I just remembered that it wasn't a post, but rather it was
an e-mail to someone whose preliminary real analysis text
manuscript I was giving editing feedback on. The e-mail
is below, with some slight changes and omissions that have
to do with specifics about the person I was writing to.

----------------------------

I believe Cauchy proved the left endpoint integral exists
for continuous functions on compact intervals (modulo his
uniform continuity omission) and he also proved that all
Riemann sums for such a function converge to the same result.
I think his definition was the left endpoint version and its
agreement with Riemann's formulation was a theorem, but I'm
not entirely sure about this. In any event, the Riemann
version of the integral had been around much earlier than
Riemann lived, and I think this is fairly well known. I
believe that, even back in Newton's time, mathematicians dealt
with general "Riemann sums" when computing areas and other
things (i.e. the location of the evaluation point in
each interval was varied as needed for the problem at
hand). What Riemann mainly did was to put the focus
on the collection of functions that are integrable
according to some notion of integrability, rather than
(as Cauchy did) defining a notion of integrability only
to be able to rigorously prove certain desired integrability
properties.

Gillespie [1] proved that any bounded function on a compact
interval is "left endpoint integrable" if and only if it is
Riemann integrable.

Kristensen/Poulsen/Reich [5], apparently unaware of Gillespie's
result [1] (or of any of the other papers below) proved a
stronger version in which "left endpoint" becomes "selection
via the function G(x,y)", where the domain of G is all pairs
of real numbers x < y in the integration interval [0,1] such
that x <= G(x,y) <= y and G satisfies the intermediate value
property in each variable (i.e. for each fixed p and q,
G(p,t) and G(t,q) satisfy the intermediate value property
relative to the variable t). Note that the choice of
G(x,y) = x gives the left endpoint formulation.
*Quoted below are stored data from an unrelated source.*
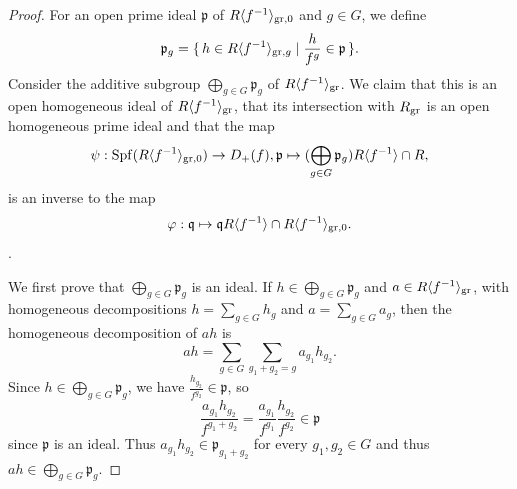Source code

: \documentclass[12pt,twoside,a4paper]{article}
\theoremstyle{definition}
\theoremstyle{remark}
\newcommand\gr{{\rm gr}}
\newcommand\Spf{{\rm Spf}}
\begin{document}
\begin{proof}For an open prime ideal $\mathfrak{p}$ of $R\langle f^{-1}\rangle_{\gr, 0}$ and $g\in G$, we define \begin{equation*}\mathfrak{p}_{g}=\{\, h\in R\langle f^{-1}\rangle_{\gr, g}\mid \frac{h}{f^{g}}\in \mathfrak{p}\,\}.\end{equation*}Consider the additive subgroup $\bigoplus_{g\in G}\mathfrak{p}_{g}$ of $R\langle f^{-1}\rangle_{\gr}$. We claim that this is an open homogeneous ideal of $R\langle f^{-1}\rangle_{\gr}$, that its intersection with $R_{\gr}$ is an open homogeneous prime ideal and that the map \begin{equation*}\psi: \Spf(R\langle f^{-1}\rangle_{\gr, 0})\to D_{+}(f), \mathfrak{p}\mapsto (\bigoplus_{g\in G}\mathfrak{p}_{g})R\langle f^{-1}\rangle\cap R,\end{equation*}is an inverse to the map \begin{equation*}\varphi: \mathfrak{q}\mapsto \mathfrak{q}R\langle f^{-1}\rangle\cap R\langle f^{-1}\rangle_{\gr, 0}.\end{equation*}.

We first prove that $\bigoplus_{g\in G}\mathfrak{p}_{g}$ is an ideal. If $h\in \bigoplus_{g\in G}\mathfrak{p}_{g}$ and $a\in R\langle f^{-1}\rangle_{\gr}$, with homogeneous decompositions $h=\sum_{g\in G}h_{g}$ and $a=\sum_{g\in G}a_{g}$, then the homogeneous decomposition of $ah$ is \begin{equation*}ah=\sum_{g\in G}\sum_{g_{1}+g_{2}=g}a_{g_{1}}h_{g_{2}}.\end{equation*}Since $h\in \bigoplus_{g\in G}\mathfrak{p}_{g}$, we have $\frac{h_{g_{2}}}{f^{g_{2}}}\in \mathfrak{p}$, so \begin{equation*}\frac{a_{g_{1}}h_{g_{2}}}{f^{g_{1}+g_{2}}}=\frac{a_{g_{1}}}{f^{g_{1}}}\frac{h_{g_{2}}}{f^{g_{2}}}\in \mathfrak{p}\end{equation*}since $\mathfrak{p}$ is an ideal. Thus $a_{g_{1}}h_{g_{2}}\in \mathfrak{p}_{g_{1}+g_{2}}$ for every $g_{1}, g_{2}\in G$ and thus $ah\in \bigoplus_{g\in G}\mathfrak{p}_{g}$.


\end{proof}
\end{document}
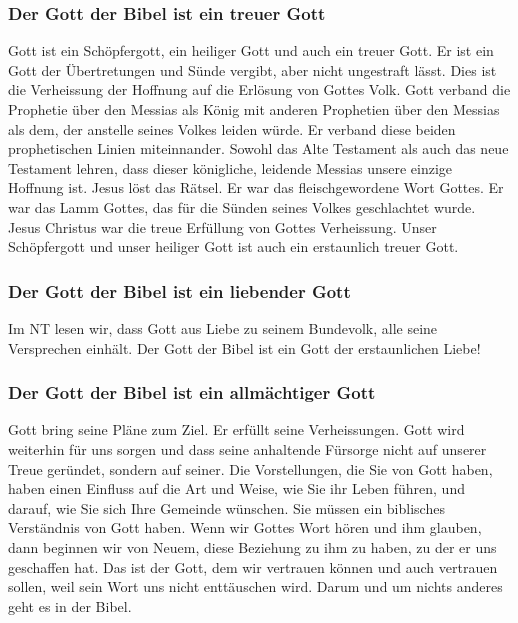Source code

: \documentclass{../../inc/mybib}
\begin{document}
\subsubsection*{Der Gott der Bibel ist ein treuer Gott}
Gott ist ein Schöpfergott, ein heiliger Gott und auch ein treuer Gott. Er ist ein Gott der Übertretungen und Sünde vergibt, aber nicht ungestraft lässt. Dies ist die Verheissung der Hoffnung auf die Erlösung von Gottes Volk. Gott verband die Prophetie über den Messias als König mit anderen Prophetien über den Messias als dem, der anstelle seines Volkes leiden würde. Er verband diese beiden prophetischen Linien miteinnander. Sowohl das Alte Testament als auch das neue Testament lehren, dass dieser königliche, leidende Messias unsere einzige Hoffnung ist. Jesus löst das Rätsel. Er war das fleischgewordene Wort Gottes. Er war das Lamm Gottes, das für die Sünden seines Volkes geschlachtet wurde. Jesus Christus war die treue Erfüllung von Gottes Verheissung. Unser Schöpfergott und unser heiliger Gott ist auch ein erstaunlich treuer Gott.
\subsubsection*{Der Gott der Bibel ist ein liebender Gott}
Im NT lesen wir, dass Gott aus Liebe zu seinem Bundevolk, alle seine Versprechen einhält. Der Gott der Bibel ist ein Gott der erstaunlichen Liebe!
\subsubsection*{Der Gott der Bibel ist ein allmächtiger Gott}
Gott bring seine Pläne zum Ziel. Er erfüllt seine Verheissungen. Gott wird weiterhin für uns sorgen und dass seine anhaltende Fürsorge nicht auf unserer Treue geründet, sondern auf seiner. Die Vorstellungen, die Sie von Gott haben, haben einen Einfluss auf die Art und Weise, wie Sie ihr Leben führen, und darauf, wie Sie sich Ihre Gemeinde wünschen. Sie müssen ein biblisches Verständnis von Gott haben. Wenn wir Gottes Wort hören und ihm glauben, dann beginnen wir von Neuem, diese Beziehung zu ihm zu haben, zu der er uns geschaffen hat. Das ist der Gott, dem wir vertrauen können und auch vertrauen sollen, weil sein Wort uns nicht enttäuschen wird. Darum und um nichts anderes geht es in der Bibel.
\end{document}
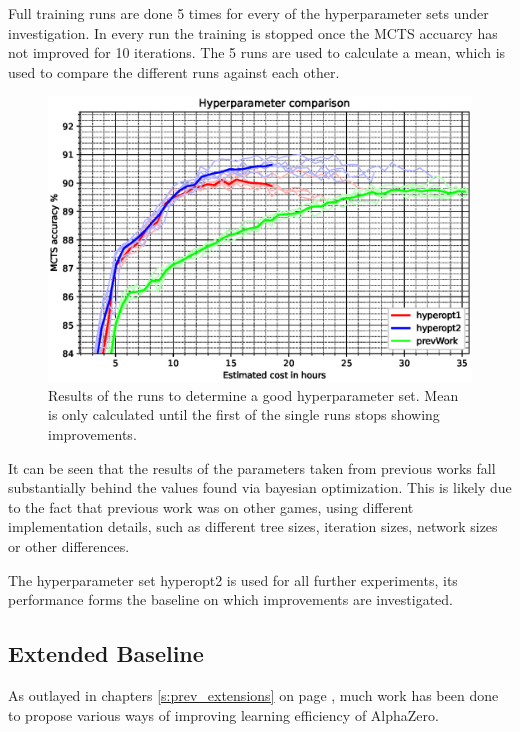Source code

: \documentclass[12pt,onecolumn,oneside,titlepage]{article}
\begin{document}
Full training runs are done 5 times for every of the hyperparameter sets under investigation. In every run the training is stopped once the MCTS accuarcy has not improved for 10 iterations.
The 5 runs are used to calculate a mean, which is used to compare the different runs against each other.

\begin{figure}[H]
\centering
\includegraphics[clip,width=\columnwidth]{hyper_compare}
\caption{Results of the runs to determine a good hyperparameter set. Mean is only calculated until the first of the single runs stops showing improvements.}
\label{fig:hyper_compare_results}
\end{figure}


It can be seen that the results of the parameters taken from previous works fall substantially behind the values found via bayesian optimization. This is likely due to the fact that previous work was on other games, 
using different implementation details, such as different tree sizes, iteration sizes, network sizes or other differences.

The hyperparameter set hyperopt2 is used for all further experiments, its performance forms the baseline on which improvements are investigated.

\subsection{Extended Baseline} \label{s:exexp}

As outlayed in chapters \ref{s:prev_extensions} on page \pageref{s:prev_extensions}, much work has been done to propose various ways of improving learning efficiency of AlphaZero. 
\end{document}
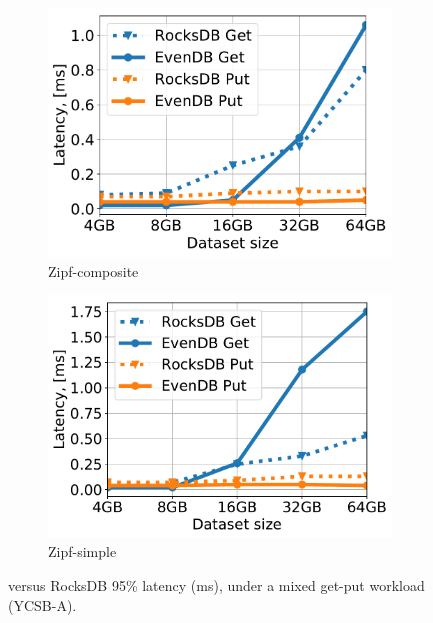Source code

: \begin{figure}[htb]
\centering
\begin{subfigure}{0.49\linewidth}
\includegraphics[width=\textwidth]{figs/tail_flurry_line.pdf}
\caption{Zipf-composite}
\label{fig:tail_latency:co}
\end{subfigure}
\begin{subfigure}{0.49\linewidth}
\includegraphics[width=\textwidth]{figs/tail_zipf_line.pdf}
\caption{Zipf-simple}
\label{fig:tail_latency:si}
\end{subfigure}
\caption{{\sys\/ versus RocksDB 95\% latency (ms), under a mixed get-put workload (YCSB-A).}}
\label{fig:tail_latency}
\end{figure}

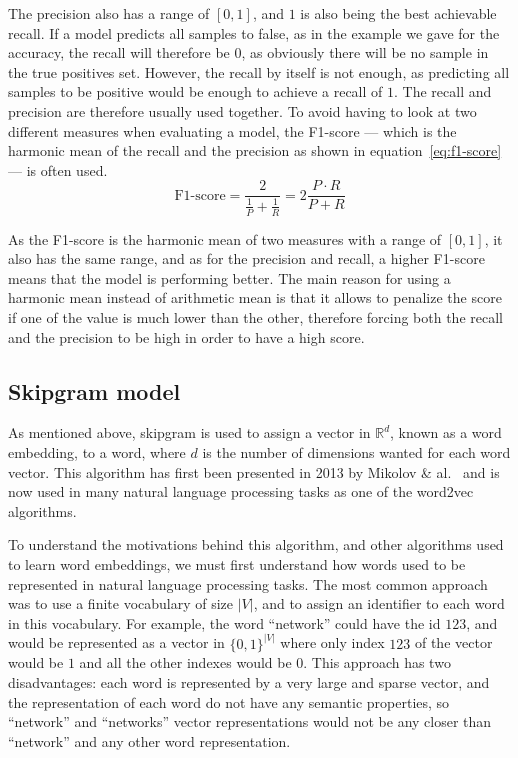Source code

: The precision also has a range of $[0, 1]$, and $1$ is also being the best
achievable recall. If a model predicts all samples to false, as in the example
we gave for the accuracy, the recall will therefore be $0$, as obviously there
will be no sample in the true positives set. However, the recall by itself is
not enough, as predicting all samples to be positive would be enough to achieve
a recall of $1$. The recall and precision are therefore usually used together.
To avoid having to look at two different measures when evaluating a model, the
F1-score --- which is the harmonic mean of the recall and the precision as shown
in equation~\ref{eq:f1-score} --- is often used.
\begin{equation}
  \label{eq:f1-score}
  \text{F1-score} = \dfrac{2}{\frac{1}{P} + \frac{1}{R}} = 2\frac{P\cdot R}{P + R}
\end{equation}

As the F1-score is the harmonic mean of two measures with a range of $[0, 1]$,
it also has the same range, and as for the precision and recall, a higher
F1-score means that the model is performing better.
The main reason for using a harmonic mean instead of arithmetic mean is that it
allows to penalize the score if one of the value is much lower than the other,
therefore forcing both the recall and the precision to be high in order to have
a high score.
\subsection{\label{ssec:skipgram-model}Skipgram model}
As mentioned above, skipgram is used to assign a vector in $\mathbb{R}^d$, known
as a word embedding, to a word, where $d$ is the number of dimensions wanted for
each word vector. This algorithm has first been presented in 2013 by Mikolov \&
al.~\cite{DBLP:journals/corr/MikolovSCCD13} and is now used in many natural
language processing tasks as one of the word2vec algorithms.

To understand the motivations behind this algorithm, and other algorithms used
to learn word embeddings, we must first understand how words used to be
represented in natural language processing tasks. The most common approach was
to use a finite vocabulary of size $|V|$, and to assign an identifier to each
word in this vocabulary. For example, the word ``network'' could have the id
$123$, and would be represented as a vector in ${\{0,1\}}^{|V|}$ where only index
$123$ of the vector would be $1$ and all the other indexes would be $0$. This
approach has two disadvantages: each word is represented by a very large and
sparse vector, and the representation of each word do not have any semantic
properties, so ``network'' and ``networks'' vector representations would not be
any closer than ``network'' and any other word representation.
I believe Giovanni [2] (also apparently unaware of Gillespie [1])
proved a result similar to what Kristensen/Poulsen/Reich [5]
proved, but I think he restricted himself to the case where
G(x,y) is continuous (I don't know if this is continuity
in both variables or the weaker notion of continuity in
each variable). However, I haven't tried asking anyone
to translate anything from this paper, so I'm not
completely sure what he does. [Fund. Math. papers are
on the internet at <http://matwbn.icm.edu.pl> if you
want to take a look at it.]

Hildebrandt [3] (p. 273) wrote: "It seems probable that
[Gillespie's] proof can be carried over to the Stieltjes
integral [with respect to] a continuous g(x) of bounded
variation." I thought I had a paper somewhere, or at least
had seen such a paper at one time, that did this. However,
I couldn't find one, so this might make for a good undergraduate
or Master's thesis if you know of anyone (student or faculty
member) who needs a real analysis topic.

Zorn [8] (Lemma 1, p. 148) makes an interesting (to me,
at least) observation. The proof of Zorn's observation
is immediate and Zorn's paper is otherwise not particularly
related to the other papers I'm talking about, but I don't
think I've seen it pointed out anywhere else. Let's call
a bounded function on on a compact interval "weakly Cauchy
integrable" (my term) if, for each subinterval in a partition,
the evaluation point is either the left endpoint or the right
endpoint. Note that requiring a uniform choice of "left"
or "right" for all the subintervals puts us back to Cauchy's
formulation. To see that weakly Cauchy integrable implies
Riemann integrable, we simply observe that f(t_n)*(x_n - x_(n-1))
is equal to f(t_n)*(x_n - t_n) + f(t_n)*(t_n - x_(n-1)).
That is, use the "Riemann selection point t_n" to divide
the interval [x_(n-1), x_n] into two intervals, [x_(n-1), t_n]
and [t_n, x_n].

Kieffer/Stanojevic [4] study a certain weakening of the
selection of an arbitrary Riemann evaluation point in each
subinterval of a partition that, in a certain probabilistic
sense, results in almost sure convergence to (every?) Lebesgue
integrable functions. I haven't looked at it very much and
my background is rather weak in what is involved.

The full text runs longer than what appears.